(Source texts of formatted documents)
————————
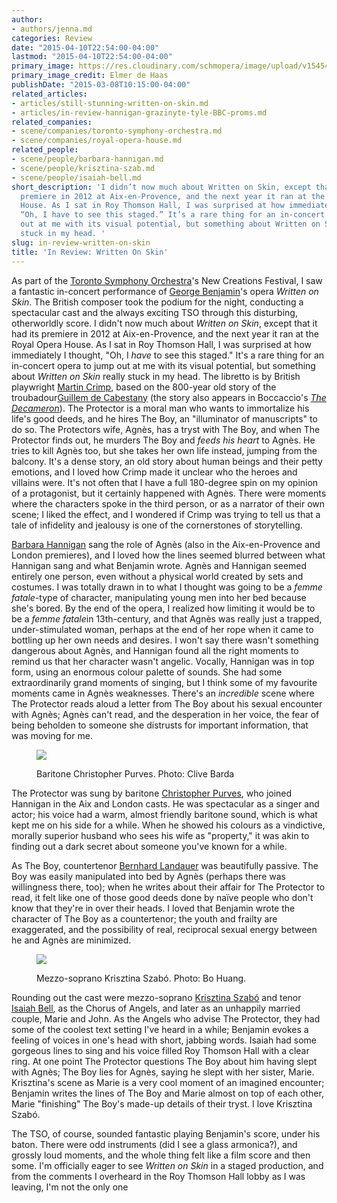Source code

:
 ```yaml
---
author:
- authors/jenna.md
categories: Review
date: "2015-04-10T22:54:00-04:00"
lastmod: "2015-04-10T22:54:00-04:00"
primary_image: https://res.cloudinary.com/schmopera/image/upload/v1545409169/media/webhook-uploads/1428720348543/bh-ElmerdeHaas4.jpg.jpg
primary_image_credit: Elmer de Haas
publishDate: "2015-03-08T10:15:00-04:00"
related_articles:
- articles/still-stunning-written-on-skin.md
- articles/in-review-hannigan-grazinyte-tyle-BBC-proms.md
related_companies:
- scene/companies/toronto-symphony-orchestra.md
- scene/companies/royal-opera-house.md
related_people:
- scene/people/barbara-hannigan.md
- scene/people/krisztina-szab.md
- scene/people/isaiah-bell.md
short_description: 'I didn’t now much about Written on Skin, except that it had its
  premiere in 2012 at Aix-en-Provence, and the next year it ran at the Royal Opera
  House. As I sat in Roy Thomson Hall, I was surprised at how immediately I thought,
  “Oh, I have to see this staged.” It’s a rare thing for an in-concert opera to jump
  out at me with its visual potential, but something about Written on Skin really
  stuck in my head. '
slug: in-review-written-on-skin
title: 'In Review: Written On Skin'
---
```


<p>
	As part of the 
	<a href="http://www.tso.ca/" target="_blank">Toronto Symphony Orchestra</a>'s New Creations Festival, I saw a fantastic in-concert performance of <a href="http://www.fabermusic.com/composers/george-benjamin" target="_blank">George Benjamin</a>'s opera <em>Written on Skin</em>. The British composer took the podium for the night, conducting a spectacular cast and the always exciting TSO through this disturbing, otherworldly score. I didn't now much about <em>Written on Skin</em>, except that it had its premiere in 2012 at Aix-en-Provence, and the next year it ran at the Royal Opera House. As I sat in Roy Thomson Hall, I was surprised at how immediately I thought, "Oh, I <em>have</em> to see this staged." It's a rare thing for an in-concert opera to jump out at me with its visual potential, but something about <em>Written on Skin</em> really stuck in my head. The libretto is by British playwright <a href="http://www.faber.co.uk/author/martin-crimp/" target="_blank">Martin Crimp</a>, based on the 800-year old story of the troubadour<a href="http://schmopera.com/wp-admin/post.php?post=3045&amp;action=edit&amp;message=10" target="_blank">Guillem de Cabestany</a> (the story also appears in Boccaccio's <a href="http://en.wikipedia.org/wiki/The_Decameron" target="_blank"><em>The Decameron</em></a>). The Protector is a moral man who wants to immortalize his life's good deeds, and he hires The Boy, an "illuminator of manuscripts" to do so. The Protectors wife, Agnès, has a tryst with The Boy, and when The Protector finds out, he murders The Boy and <em>feeds his heart</em> to Agnès. He tries to kill Agnès too, but she takes her own life instead, jumping from the balcony. It's a dense story, an old story about human beings and their petty emotions, and I loved how Crimp made it unclear who the heroes and villains were. It's not often that I have a full 180-degree spin on my opinion of a protagonist, but it certainly happened with Agnès. There were moments where the characters spoke in the third person, or as a narrator of their own scene; I liked the effect, and I wondered if Crimp was trying to tell us that a tale of infidelity and jealousy is one of the cornerstones of storytelling.
</p>
<p>
	<a href="http://www.barbarahannigan.com/" target="_blank">Barbara Hannigan</a> sang the role of Agnès (also in the Aix-en-Provence and London premieres), and I loved how the lines seemed blurred between what Hannigan sang and what Benjamin wrote. Agnès and Hannigan seemed entirely one person, even without a physical world created by sets and costumes. I was totally drawn in to what I thought was going to be a <em>femme fatale</em>-type of character, manipulating young men into her bed because she's bored. By the end of the opera, I realized how limiting it would be to be a <em>femme fatale</em>in 13th-century, and that Agnès was really just a trapped, under-stimulated woman, perhaps at the end of her rope when it came to bottling up her own needs and desires. I won't say there wasn't something dangerous about Agnès, and Hannigan found all the right moments to remind us that her character wasn't angelic. Vocally, Hannigan was in top form, using an enormous colour palette of sounds. She had some extraordinarily grand moments of singing, but I think some of my favourite moments came in Agnès weaknesses. There's an <em>incredible</em> scene where The Protector reads aloud a letter from The Boy about his sexual encounter with Agnès; Agnès can't read, and the desperation in her voice, the fear of being beholden to someone she distrusts for important information, that was moving for me.
</p>
<figure data-type="image">

<a href="https://res.cloudinary.com/schmopera/image/upload/v1545409169/media/webhook-uploads/1428720451645/Christopher_PurvesCliveBarda-683x1024.jpg"><img data-resize-src="http://lh3.googleusercontent.com/lyoGAr0j1LZ8CIhNb3Vkvxo2ORK0v5UnrJeQE6IoqpQbGntK4s22Ec7Hy6gV2rojUN47mEqxXsygnrWbx4J6F-OHjgQ" src="http://lh3.googleusercontent.com/lyoGAr0j1LZ8CIhNb3Vkvxo2ORK0v5UnrJeQE6IoqpQbGntK4s22Ec7Hy6gV2rojUN47mEqxXsygnrWbx4J6F-OHjgQ=s1200"></a>
<figcaption>Baritone Christopher Purves. Photo: Clive Barda</figcaption>
</figure>
<p>
	The Protector was sung by baritone <a href="http://christopherpurves.com/press/" target="_blank">Christopher Purves</a>, who joined Hannigan in the Aix and London casts. He was spectacular as a singer and actor; his voice had a warm, almost friendly baritone sound, which is what kept me on his side for a while. When he showed his colours as a vindictive, morally superior husband who sees his wife as "property," it was akin to finding out a dark secret about someone you've known for a while.
</p>
<p>
	As The Boy, countertenor 
	<a href="http://www.bernhard-landauer.at/" target="_blank">Bernhard Landauer</a> was beautifully passive. The Boy was easily manipulated into bed by Agnès (perhaps there was willingness there, too); when he writes about their affair for The Protector to read, it felt like one of those good deeds done by naïve people who don't know that they're in over their heads. I loved that Benjamin wrote the character of The Boy as a countertenor; the youth and frailty are exaggerated, and the possibility of real, reciprocal sexual energy between he and Agnès are minimized.
</p>
<figure data-type="image">

<a href="https://res.cloudinary.com/schmopera/image/upload/v1545409169/media/webhook-uploads/1428720509033/SzaboBoHuang_Fotor-681x1024.jpg"><img data-resize-src="http://lh3.googleusercontent.com/9ugsfo9ss7Y5pOYZWvThWv1ei76j0DYPA4svu_TTQhSoQcp3esbSjYhk5_7P5xEMw0d8qdj-zyRWRQxIuxSgRQAGCEIK8Q" src="http://lh3.googleusercontent.com/9ugsfo9ss7Y5pOYZWvThWv1ei76j0DYPA4svu_TTQhSoQcp3esbSjYhk5_7P5xEMw0d8qdj-zyRWRQxIuxSgRQAGCEIK8Q=s1200"></a>
<figcaption>Mezzo-soprano Krisztina Szabó. Photo: Bo Huang.</figcaption>
</figure>
<p>
	Rounding out the cast were mezzo-soprano 
	<a href="http://www.krisztinaszabo.com/" target="_blank">Krisztina Szabó</a> and tenor <a href="http://schmopera.com/the-business-of-passion-part-the-first/" target="_blank">Isaiah Bell</a>, as the Chorus of Angels, and later as an unhappily married couple, Marie and John. As the Angels who advise The Protector, they had some of the coolest text setting I've heard in a while; Benjamin evokes a feeling of voices in one's head with short, jabbing words. Isaiah had some gorgeous lines to sing and his voice filled Roy Thomson Hall with a clear ring. At one point The Protector questions The Boy about him having slept with Agnès; The Boy lies for Agnès, saying he slept with her sister, Marie. Krisztina's scene as Marie is a very cool moment of an imagined encounter; Benjamin writes the lines of The Boy and Marie almost on top of each other, Marie "finishing" The Boy's made-up details of their tryst. I love Krisztina Szabó.
</p>
<p>
	The TSO, of course, sounded fantastic playing Benjamin's score, under his baton. There were odd instruments (did I see a glass armonica?), and grossly loud moments, and the whole thing felt like a film score and then some. I'm officially eager to see 
	<em>Written on Skin</em> in a staged production, and from the comments I overheard in the Roy Thomson Hall lobby as I was leaving, I'm not the only one
</p>
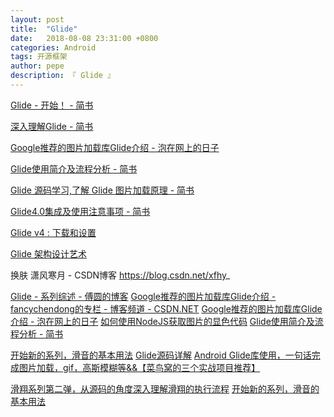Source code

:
 ```yaml
---
layout: post
title:  "Glide"
date:   2018-08-08 23:31:00 +0800
categories: Android
tags: 开源框架
author: pepe
description: 『 Glide 』
---
```


[Glide - 开始！ - 简书](https://www.jianshu.com/p/9341dfc7ccdc)

[深入理解Glide - 简书](https://www.jianshu.com/p/7c72e040087c?utm_campaign=hugo&utm_medium=reader_share&utm_content=note&utm_source=weixin-timeline)

[Google推荐的图片加载库Glide介绍 - 泡在网上的日子](http://jcodecraeer.com/a/anzhuokaifa/androidkaifa/2015/0327/2650.html)

[Glide使用简介及流程分析 - 简书](https://www.jianshu.com/p/7125feef0ddf)

[Glide 源码学习,了解 Glide 图片加载原理 - 简书](https://www.jianshu.com/p/9d8aeaa5a329)

[Glide4.0集成及使用注意事项 - 简书](https://www.jianshu.com/p/f1f17f816d1d)

[Glide v4 : 下载和设置](https://muyangmin.github.io/glide-docs-cn/doc/download-setup.html#proguard)

[Glide 架构设计艺术](https://mp.weixin.qq.com/s/D5wCbV4ra_w2jkLXtb1l7Q)

换肤
潇风寒月 - CSDN博客
https://blog.csdn.net/xfhy_


[Glide  - 系列综述 - 傅圆的博客](https://mrfu.me/2016/02/28/Glide_Series_Roundup/)
[Google推荐的图片加载库Glide介绍 -  fancychendong的专栏 - 博客频道 -  CSDN.NET](http://blog.csdn.net/fancylovejava/article/details/44747759)
[Google推荐的图片加载库Glide介绍 - 泡在网上的日子](http://jcodecraeer.com/a/anzhuokaifa/androidkaifa/2015/0327/2650.html)
[如何使用NodeJS获取图片的显色代码](https://futurestud.io/tutorials/how-to-get-dominant-color-code-for-picture-with-nodejs)
[Glide使用简介及流程分析 - 简书](http://www.jianshu.com/p/7125feefdddf)

[开始新的系列，滑音的基本用法](https://mp.weixin.qq.com/s/ccr1wqRYvZkVpeUT_V6fXQ)
[Glide源码详解](https://mp.weixin.qq.com/s/m3L9aDC50Tt44Uur8-Qc5A)
[Android Glide库使用，一句话完成图片加载，gif，高斯模糊等&&【菜鸟窝的三个实战项目推荐】](https://mp.weixin.qq.com/s/RjkZAo77qxmc_zVlGaA2cQ)

 [滑翔系列第二弹，从源码的角度深入理解滑翔的执行流程](https://mp.weixin.qq.com/s/BRPQso58hJ0B3un9w1is_g)
 [开始新的系列，滑音的基本用法](https://mp.weixin.qq.com/s/ccr1wqRYvZkVpeUT_V6fXQ)




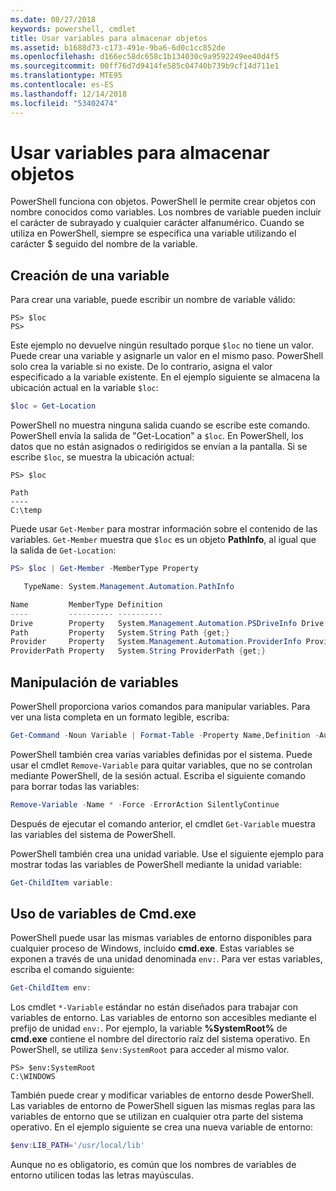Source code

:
 ```yaml
---
ms.date: 08/27/2018
keywords: powershell, cmdlet
title: Usar variables para almacenar objetos
ms.assetid: b1688d73-c173-491e-9ba6-6d0c1cc852de
ms.openlocfilehash: d166ec58dc658c1b134030c9a9592249ee40d4f5
ms.sourcegitcommit: 00ff76d7d9414fe585c04740b739b9cf14d711e1
ms.translationtype: MTE95
ms.contentlocale: es-ES
ms.lasthandoff: 12/14/2018
ms.locfileid: "53402474"
---
```

# <a name="using-variables-to-store-objects"></a>Usar variables para almacenar objetos

PowerShell funciona con objetos. PowerShell le permite crear objetos con nombre conocidos como variables.
Los nombres de variable pueden incluir el carácter de subrayado y cualquier carácter alfanumérico. Cuando se utiliza en PowerShell, siempre se especifica una variable utilizando el carácter \$ seguido del nombre de la variable.

## <a name="creating-a-variable"></a>Creación de una variable

Para crear una variable, puede escribir un nombre de variable válido:

```
PS> $loc
PS>
```

Este ejemplo no devuelve ningún resultado porque `$loc` no tiene un valor. Puede crear una variable y asignarle un valor en el mismo paso. PowerShell solo crea la variable si no existe.
De lo contrario, asigna el valor especificado a la variable existente. En el ejemplo siguiente se almacena la ubicación actual en la variable `$loc`:

```powershell
$loc = Get-Location
```

PowerShell no muestra ninguna salida cuando se escribe este comando. PowerShell envía la salida de "Get-Location" a `$loc`. En PowerShell, los datos que no están asignados o redirigidos se envían a la pantalla. Si se escribe `$loc`, se muestra la ubicación actual:

```
PS> $loc

Path
----
C:\temp
```

Puede usar `Get-Member` para mostrar información sobre el contenido de las variables. `Get-Member` muestra que `$loc` es un objeto **PathInfo**, al igual que la salida de `Get-Location`:

```powershell
PS> $loc | Get-Member -MemberType Property

   TypeName: System.Management.Automation.PathInfo

Name         MemberType Definition
----         ---------- ----------
Drive        Property   System.Management.Automation.PSDriveInfo Drive {get;}
Path         Property   System.String Path {get;}
Provider     Property   System.Management.Automation.ProviderInfo Provider {...
ProviderPath Property   System.String ProviderPath {get;}
```

## <a name="manipulating-variables"></a>Manipulación de variables

PowerShell proporciona varios comandos para manipular variables. Para ver una lista completa en un formato legible, escriba:

```powershell
Get-Command -Noun Variable | Format-Table -Property Name,Definition -AutoSize -Wrap
```

PowerShell también crea varias variables definidas por el sistema. Puede usar el cmdlet `Remove-Variable` para quitar variables, que no se controlan mediante PowerShell, de la sesión actual. Escriba el siguiente comando para borrar todas las variables:

```powershell
Remove-Variable -Name * -Force -ErrorAction SilentlyContinue
```

Después de ejecutar el comando anterior, el cmdlet `Get-Variable` muestra las variables del sistema de PowerShell.

PowerShell también crea una unidad variable. Use el siguiente ejemplo para mostrar todas las variables de PowerShell mediante la unidad variable:

```powershell
Get-ChildItem variable:
```

## <a name="using-cmdexe-variables"></a>Uso de variables de Cmd.exe

PowerShell puede usar las mismas variables de entorno disponibles para cualquier proceso de Windows, incluido **cmd.exe**. Estas variables se exponen a través de una unidad denominada `env:`. Para ver estas variables, escriba el comando siguiente:

```powershell
Get-ChildItem env:
```

Los cmdlet `*-Variable` estándar no están diseñados para trabajar con variables de entorno. Las variables de entorno son accesibles mediante el prefijo de unidad `env:`. Por ejemplo, la variable **%SystemRoot%** de **cmd.exe** contiene el nombre del directorio raíz del sistema operativo. En PowerShell, se utiliza `$env:SystemRoot` para acceder al mismo valor.

```
PS> $env:SystemRoot
C:\WINDOWS
```

También puede crear y modificar variables de entorno desde PowerShell. Las variables de entorno de PowerShell siguen las mismas reglas para las variables de entorno que se utilizan en cualquier otra parte del sistema operativo. En el ejemplo siguiente se crea una nueva variable de entorno:

```powershell
$env:LIB_PATH='/usr/local/lib'
```

Aunque no es obligatorio, es común que los nombres de variables de entorno utilicen todas las letras mayúsculas.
————————
Pictures should not appear in the copy. Write out exactly the lines above from the first one through the line that contains "As part of the".

> _ANSWER BOX_
Source code

:
 ```yaml
---
author:
- authors/jenna.md
categories: Review
date: "2015-04-10T22:54:00-04:00"
lastmod: "2015-04-10T22:54:00-04:00"
primary_image: https://res.cloudinary.com/schmopera/image/upload/v1545409169/media/webhook-uploads/1428720348543/bh-ElmerdeHaas4.jpg.jpg
primary_image_credit: Elmer de Haas
publishDate: "2015-03-08T10:15:00-04:00"
related_articles:
- articles/still-stunning-written-on-skin.md
- articles/in-review-hannigan-grazinyte-tyle-BBC-proms.md
related_companies:
- scene/companies/toronto-symphony-orchestra.md
- scene/companies/royal-opera-house.md
related_people:
- scene/people/barbara-hannigan.md
- scene/people/krisztina-szab.md
- scene/people/isaiah-bell.md
short_description: 'I didn’t now much about Written on Skin, except that it had its
  premiere in 2012 at Aix-en-Provence, and the next year it ran at the Royal Opera
  House. As I sat in Roy Thomson Hall, I was surprised at how immediately I thought,
  “Oh, I have to see this staged.” It’s a rare thing for an in-concert opera to jump
  out at me with its visual potential, but something about Written on Skin really
  stuck in my head. '
slug: in-review-written-on-skin
title: 'In Review: Written On Skin'
---
```


<p>
	As part of the 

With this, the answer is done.